The city’s bustling main drag, Benito Juarez Boulevard, has been the scene of two shootings since September, one a drive-by slaying of a 15-year-old boy and the other, three people in a pet store.

Gunmen shot down one cop guarding a park. Two other cops were killed after finishing their shift, another two while on patrol. After the seventh cop killing in one month, officers in October marched on City Hall asking Torres for bullet-proof vests and more guns. About 30 police have resigned in recent weeks.

Torres, a trim 72-year-old who surfs in front of his heavily guarded oceanfront home here, used to visit California regularly to promote Rosarito Beach.
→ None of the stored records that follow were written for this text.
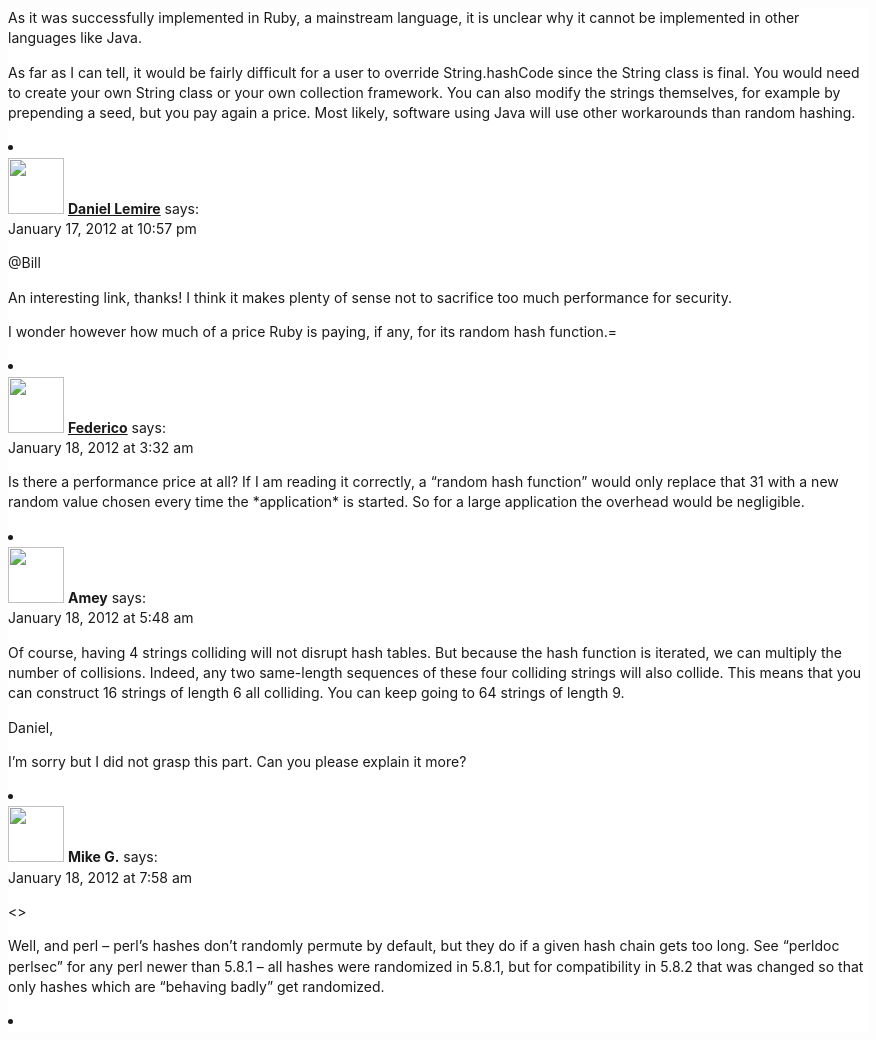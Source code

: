 <p>As it was successfully implemented in Ruby, a mainstream language, it is unclear why it cannot be implemented in other languages like Java.</p>
<p>As far as I can tell, it would be fairly difficult for a user to override String.hashCode since the String class is final. You would need to create your own String class or your own collection framework. You can also modify the strings themselves, for example by prepending a seed, but you pay again a price. Most likely, software using Java will use other workarounds than random hashing.</p>
</div>
</li>
<li id="comment-54882" class="comment byuser comment-author-lemire bypostauthor odd alt thread-odd thread-alt depth-1">
<div class="comment-author vcard">
<img alt src="https://secure.gravatar.com/avatar/2ca999bef9535950f5b84281a4dab006?s=56&#038;d=mm&#038;r=g" srcset="https://secure.gravatar.com/avatar/2ca999bef9535950f5b84281a4dab006?s=112&#038;d=mm&#038;r=g 2x" class="avatar avatar-56 photo" height="56" width="56" loading="lazy" decoding="async" /> <b class="fn"><a href="https://lemire.me/en/" class="url" rel="ugc">Daniel Lemire</a></b> <span class="says">says:</span> </div>
<div class="comment-metadata"><time datetime="2012-01-17T22:57:47+00:00">January 17, 2012 at 10:57 pm</time></a> </div>
<div class="comment-content">
<p>@Bill</p>
<p>An interesting link, thanks! I think it makes plenty of sense not to sacrifice too much performance for security. </p>
<p>I wonder however how much of a price Ruby is paying, if any, for its random hash function.=</p>
</div>
</li>
<li id="comment-54883" class="comment even thread-even depth-1">
<div class="comment-author vcard">
<img alt src="https://secure.gravatar.com/avatar/f11f029ed37378028bd610083c3ff336?s=56&#038;d=mm&#038;r=g" srcset="https://secure.gravatar.com/avatar/f11f029ed37378028bd610083c3ff336?s=112&#038;d=mm&#038;r=g 2x" class="avatar avatar-56 photo" height="56" width="56" loading="lazy" decoding="async" /> <b class="fn"><a href="http://fph.altervista.org" class="url" rel="ugc external nofollow">Federico</a></b> <span class="says">says:</span> </div>
<div class="comment-metadata"><time datetime="2012-01-18T03:32:44+00:00">January 18, 2012 at 3:32 am</time></a> </div>
<div class="comment-content">
<p>Is there a performance price at all? If I am reading it correctly, a &ldquo;random hash function&rdquo; would only replace that 31 with a new random value chosen every time the *application* is started. So for a large application the overhead would be negligible.</p>
</div>
</li>
<li id="comment-54884" class="comment odd alt thread-odd thread-alt depth-1">
<div class="comment-author vcard">
<img alt src="https://secure.gravatar.com/avatar/3affbef9d74c99fa0f31aee400ba97c1?s=56&#038;d=mm&#038;r=g" srcset="https://secure.gravatar.com/avatar/3affbef9d74c99fa0f31aee400ba97c1?s=112&#038;d=mm&#038;r=g 2x" class="avatar avatar-56 photo" height="56" width="56" loading="lazy" decoding="async" /> <b class="fn">Amey</b> <span class="says">says:</span> </div>
<div class="comment-metadata"><time datetime="2012-01-18T05:48:56+00:00">January 18, 2012 at 5:48 am</time></a> </div>
<div class="comment-content">
<p>Of course, having 4 strings colliding will not disrupt hash tables. But because the hash function is iterated, we can multiply the number of collisions. Indeed, any two same-length sequences of these four colliding strings will also collide. This means that you can construct 16 strings of length 6 all colliding. You can keep going to 64 strings of length 9.</p>
<p>Daniel,</p>
<p>I&rsquo;m sorry but I did not grasp this part. Can you please explain it more?</p>
</div>
</li>
<li id="comment-54885" class="comment even thread-even depth-1">
<div class="comment-author vcard">
<img alt src="https://secure.gravatar.com/avatar/ba27f89768c0aec50c898b1fe9b4b780?s=56&#038;d=mm&#038;r=g" srcset="https://secure.gravatar.com/avatar/ba27f89768c0aec50c898b1fe9b4b780?s=112&#038;d=mm&#038;r=g 2x" class="avatar avatar-56 photo" height="56" width="56" loading="lazy" decoding="async" /> <b class="fn">Mike G.</b> <span class="says">says:</span> </div>
<div class="comment-metadata"><time datetime="2012-01-18T07:58:03+00:00">January 18, 2012 at 7:58 am</time></a> </div>
<div class="comment-content">
<p>&lt;&gt;</p>
<p>Well, and perl &#8211; perl&rsquo;s hashes don&rsquo;t randomly permute by default, but they do if a given hash chain gets too long. See &ldquo;perldoc perlsec&rdquo; for any perl newer than 5.8.1 &#8211; all hashes were randomized in 5.8.1, but for compatibility in 5.8.2 that was changed so that only hashes which are &ldquo;behaving badly&rdquo; get randomized.</p>
</div>
</li>
<li id="comment-54886" class="comment odd alt thread-odd thread-alt depth-1">
<div class="comment-author vcard">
There’s not much point now, he said. “I need something to tell the American people, what we have accomplished,” Torres said in his exquisitely appointed office. “We have to fix the drug war.”

Travel warning

As Mexico’s offensive on organized crime has pushed the death toll in drug-related crime to about 4,000 this year, U.S. officials have warned citizens about travel in border areas, because of the “increasingly violent fight for control of narcotics trafficking routes.”

Mexican officials, however, say the nation’s resort towns are safe, and Mexico’s tourism board said the number of travelers to the country increased by about 5 percent in the first seven months of this year compared with the same period last year. Those travelers don’t appear to be showing up much in Rosarito Beach.

Once the economic engine of this city of 140,000 people, tourism has declined to such a degree that some hotels are considering closing for the winter. Dozens of curio shops and restaurants already are shuttered. And mega beach clubs that once attracted hordes of college students sit empty.

“It feels as quiet as an Oregon beach town. It’s like: Where are all the people?” said Margaret Barr, a visitor from Portland.

Tourists not targeted

Torres invariably answers concerns with a statistic seldom mentioned in the sensational headlines: No tourists have been killed or targeted in Rosarito Beach, he said. And unless people come to sell or use drugs, they shouldn’t encounter problems.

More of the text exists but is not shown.